Excerpted data Start Marker
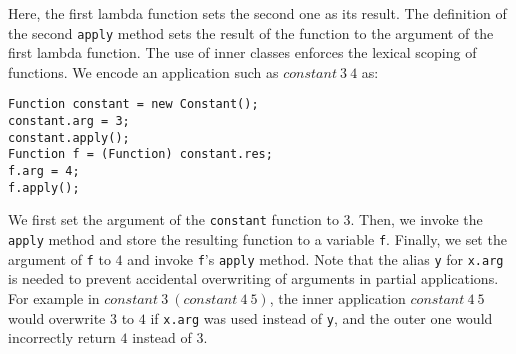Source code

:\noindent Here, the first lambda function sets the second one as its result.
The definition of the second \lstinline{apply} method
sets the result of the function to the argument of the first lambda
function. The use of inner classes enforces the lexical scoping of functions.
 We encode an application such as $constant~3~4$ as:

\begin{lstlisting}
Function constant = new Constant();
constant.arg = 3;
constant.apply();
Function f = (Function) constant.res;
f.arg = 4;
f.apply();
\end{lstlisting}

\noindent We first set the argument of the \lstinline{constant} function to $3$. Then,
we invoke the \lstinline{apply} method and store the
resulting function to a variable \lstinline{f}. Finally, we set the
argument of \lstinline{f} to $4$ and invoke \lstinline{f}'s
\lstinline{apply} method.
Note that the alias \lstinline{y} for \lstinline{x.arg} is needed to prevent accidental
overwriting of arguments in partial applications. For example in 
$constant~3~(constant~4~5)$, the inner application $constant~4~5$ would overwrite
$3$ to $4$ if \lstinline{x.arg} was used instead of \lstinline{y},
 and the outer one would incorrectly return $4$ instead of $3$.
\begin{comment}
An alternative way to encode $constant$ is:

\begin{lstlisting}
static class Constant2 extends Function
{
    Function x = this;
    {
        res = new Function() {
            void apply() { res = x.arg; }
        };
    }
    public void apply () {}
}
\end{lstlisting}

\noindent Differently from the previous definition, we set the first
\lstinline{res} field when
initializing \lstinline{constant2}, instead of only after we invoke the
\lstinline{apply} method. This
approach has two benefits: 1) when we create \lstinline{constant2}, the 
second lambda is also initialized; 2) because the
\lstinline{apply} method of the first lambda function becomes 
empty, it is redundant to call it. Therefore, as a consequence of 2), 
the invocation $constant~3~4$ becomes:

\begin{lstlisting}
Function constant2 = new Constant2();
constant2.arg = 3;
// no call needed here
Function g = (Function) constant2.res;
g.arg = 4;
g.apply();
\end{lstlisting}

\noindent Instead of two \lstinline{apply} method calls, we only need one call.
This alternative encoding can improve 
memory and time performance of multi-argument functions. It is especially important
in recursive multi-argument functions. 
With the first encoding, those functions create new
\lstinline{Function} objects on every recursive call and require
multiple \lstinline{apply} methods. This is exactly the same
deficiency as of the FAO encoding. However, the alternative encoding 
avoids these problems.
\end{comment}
Excerpted data End Marker
Excerpted data Start Marker
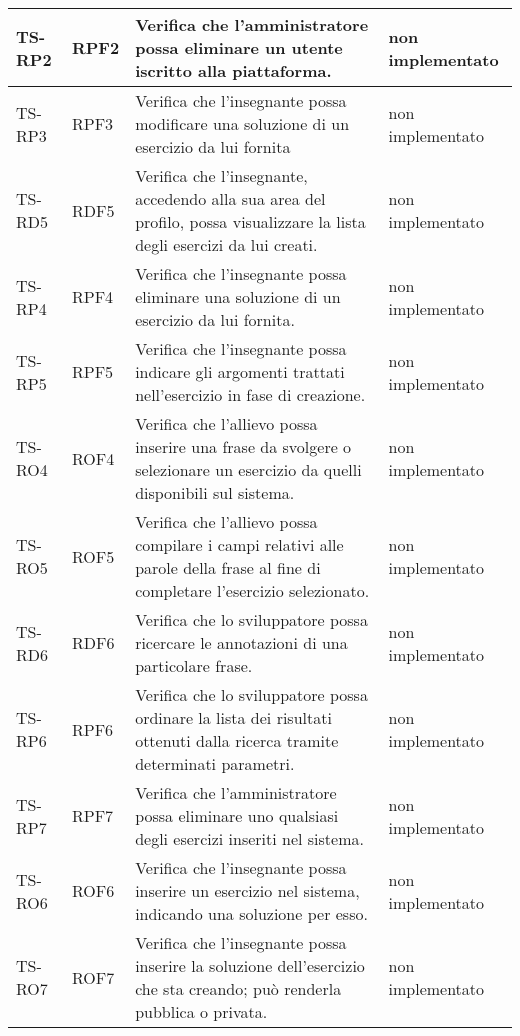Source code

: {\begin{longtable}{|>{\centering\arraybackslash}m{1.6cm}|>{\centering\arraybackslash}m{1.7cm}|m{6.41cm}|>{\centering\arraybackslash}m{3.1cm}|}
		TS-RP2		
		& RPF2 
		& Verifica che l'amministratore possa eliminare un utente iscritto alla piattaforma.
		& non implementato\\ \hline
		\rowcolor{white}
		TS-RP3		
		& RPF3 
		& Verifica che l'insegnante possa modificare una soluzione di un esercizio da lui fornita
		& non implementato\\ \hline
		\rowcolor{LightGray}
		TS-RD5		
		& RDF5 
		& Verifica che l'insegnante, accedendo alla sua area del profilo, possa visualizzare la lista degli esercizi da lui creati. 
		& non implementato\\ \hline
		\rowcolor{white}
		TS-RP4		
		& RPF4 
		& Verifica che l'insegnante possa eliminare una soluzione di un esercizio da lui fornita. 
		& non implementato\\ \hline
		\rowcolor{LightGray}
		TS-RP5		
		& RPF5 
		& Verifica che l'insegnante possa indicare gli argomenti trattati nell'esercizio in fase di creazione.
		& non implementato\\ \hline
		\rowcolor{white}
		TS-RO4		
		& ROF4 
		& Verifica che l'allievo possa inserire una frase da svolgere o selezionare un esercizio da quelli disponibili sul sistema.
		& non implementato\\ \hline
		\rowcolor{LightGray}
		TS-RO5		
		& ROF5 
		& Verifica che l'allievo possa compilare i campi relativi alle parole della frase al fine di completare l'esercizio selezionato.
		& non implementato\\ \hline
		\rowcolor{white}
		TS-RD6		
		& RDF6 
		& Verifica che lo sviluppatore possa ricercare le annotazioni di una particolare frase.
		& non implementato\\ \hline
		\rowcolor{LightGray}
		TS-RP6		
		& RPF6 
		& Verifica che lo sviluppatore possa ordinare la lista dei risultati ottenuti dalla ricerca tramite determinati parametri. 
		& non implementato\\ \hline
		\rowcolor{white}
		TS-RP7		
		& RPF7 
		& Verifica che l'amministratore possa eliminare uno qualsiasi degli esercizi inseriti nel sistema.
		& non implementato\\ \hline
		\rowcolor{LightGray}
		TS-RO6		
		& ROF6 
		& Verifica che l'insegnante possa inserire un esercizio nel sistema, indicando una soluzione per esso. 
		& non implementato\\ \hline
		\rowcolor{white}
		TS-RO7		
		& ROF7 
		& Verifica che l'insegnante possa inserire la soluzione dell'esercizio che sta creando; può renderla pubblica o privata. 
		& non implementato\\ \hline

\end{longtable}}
Excerpted data End Marker
Excerpted data Start Marker
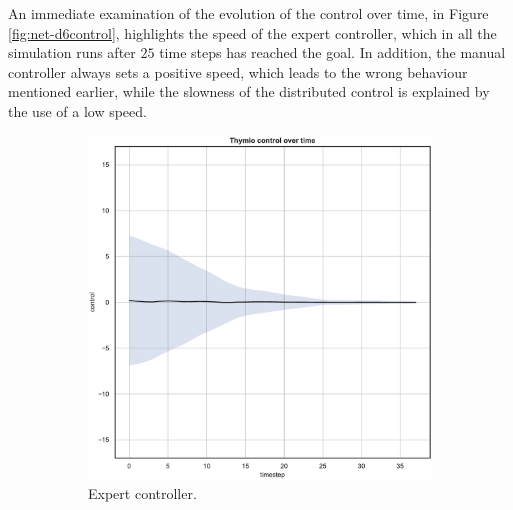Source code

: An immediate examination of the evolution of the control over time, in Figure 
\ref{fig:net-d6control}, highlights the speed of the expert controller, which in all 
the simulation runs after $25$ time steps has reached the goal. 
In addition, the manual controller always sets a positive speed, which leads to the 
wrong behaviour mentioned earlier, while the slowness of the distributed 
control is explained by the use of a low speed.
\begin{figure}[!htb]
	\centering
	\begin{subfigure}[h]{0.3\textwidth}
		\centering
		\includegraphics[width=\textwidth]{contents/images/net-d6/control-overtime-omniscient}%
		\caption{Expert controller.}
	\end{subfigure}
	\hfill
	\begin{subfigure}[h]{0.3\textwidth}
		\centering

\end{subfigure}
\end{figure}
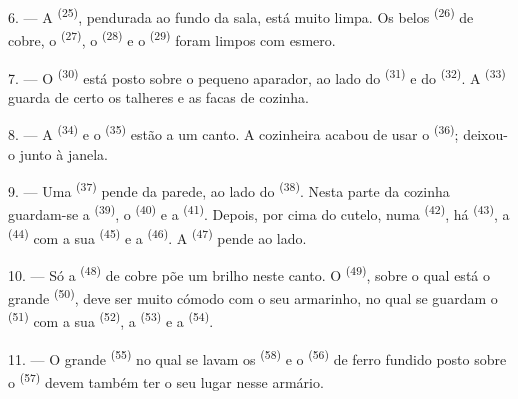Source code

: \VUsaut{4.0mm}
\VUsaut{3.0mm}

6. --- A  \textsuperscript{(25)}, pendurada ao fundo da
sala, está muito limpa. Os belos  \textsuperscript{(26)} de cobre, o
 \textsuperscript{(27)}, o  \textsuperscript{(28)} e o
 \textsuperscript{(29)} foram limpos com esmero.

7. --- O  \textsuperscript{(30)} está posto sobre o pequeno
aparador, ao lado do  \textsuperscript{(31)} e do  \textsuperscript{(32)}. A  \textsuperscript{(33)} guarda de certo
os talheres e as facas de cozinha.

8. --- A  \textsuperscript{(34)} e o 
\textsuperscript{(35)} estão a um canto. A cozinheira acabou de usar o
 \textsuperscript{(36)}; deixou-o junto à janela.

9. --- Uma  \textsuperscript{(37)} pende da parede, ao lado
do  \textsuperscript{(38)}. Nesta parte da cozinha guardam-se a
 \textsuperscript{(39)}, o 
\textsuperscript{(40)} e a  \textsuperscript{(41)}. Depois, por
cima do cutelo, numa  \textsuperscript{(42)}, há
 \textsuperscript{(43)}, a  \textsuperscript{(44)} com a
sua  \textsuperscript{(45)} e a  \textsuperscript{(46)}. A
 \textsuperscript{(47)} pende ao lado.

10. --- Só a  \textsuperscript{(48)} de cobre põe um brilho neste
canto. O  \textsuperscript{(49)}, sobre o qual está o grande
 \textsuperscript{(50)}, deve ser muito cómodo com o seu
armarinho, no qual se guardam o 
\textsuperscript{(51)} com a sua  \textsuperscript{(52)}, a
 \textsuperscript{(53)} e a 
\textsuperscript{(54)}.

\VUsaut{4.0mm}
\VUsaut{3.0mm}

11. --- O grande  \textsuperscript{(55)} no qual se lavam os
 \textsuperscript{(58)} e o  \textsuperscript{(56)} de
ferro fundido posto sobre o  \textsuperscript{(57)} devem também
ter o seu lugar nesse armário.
Excerpted data End Marker
Task objective: What are the lines, exactly as written above, from the line with "The definition of" to the line with "set the first", both included? Output only those.

Response for this exercise:
The definition of the second \lstinline{apply} method
sets the result of the function to the argument of the first lambda
function. The use of inner classes enforces the lexical scoping of functions.
 We encode an application such as $constant~3~4$ as:

\begin{lstlisting}
Function constant = new Constant();
constant.arg = 3;
constant.apply();
Function f = (Function) constant.res;
f.arg = 4;
f.apply();
\end{lstlisting}

\noindent We first set the argument of the \lstinline{constant} function to $3$. Then,
we invoke the \lstinline{apply} method and store the
resulting function to a variable \lstinline{f}. Finally, we set the
argument of \lstinline{f} to $4$ and invoke \lstinline{f}'s
\lstinline{apply} method.
Note that the alias \lstinline{y} for \lstinline{x.arg} is needed to prevent accidental
overwriting of arguments in partial applications. For example in 
$constant~3~(constant~4~5)$, the inner application $constant~4~5$ would overwrite
$3$ to $4$ if \lstinline{x.arg} was used instead of \lstinline{y},
 and the outer one would incorrectly return $4$ instead of $3$.
\begin{comment}
An alternative way to encode $constant$ is:

\begin{lstlisting}
static class Constant2 extends Function
{
    Function x = this;
    {
        res = new Function() {
            void apply() { res = x.arg; }
        };
    }
    public void apply () {}
}
\end{lstlisting}

\noindent Differently from the previous definition, we set the first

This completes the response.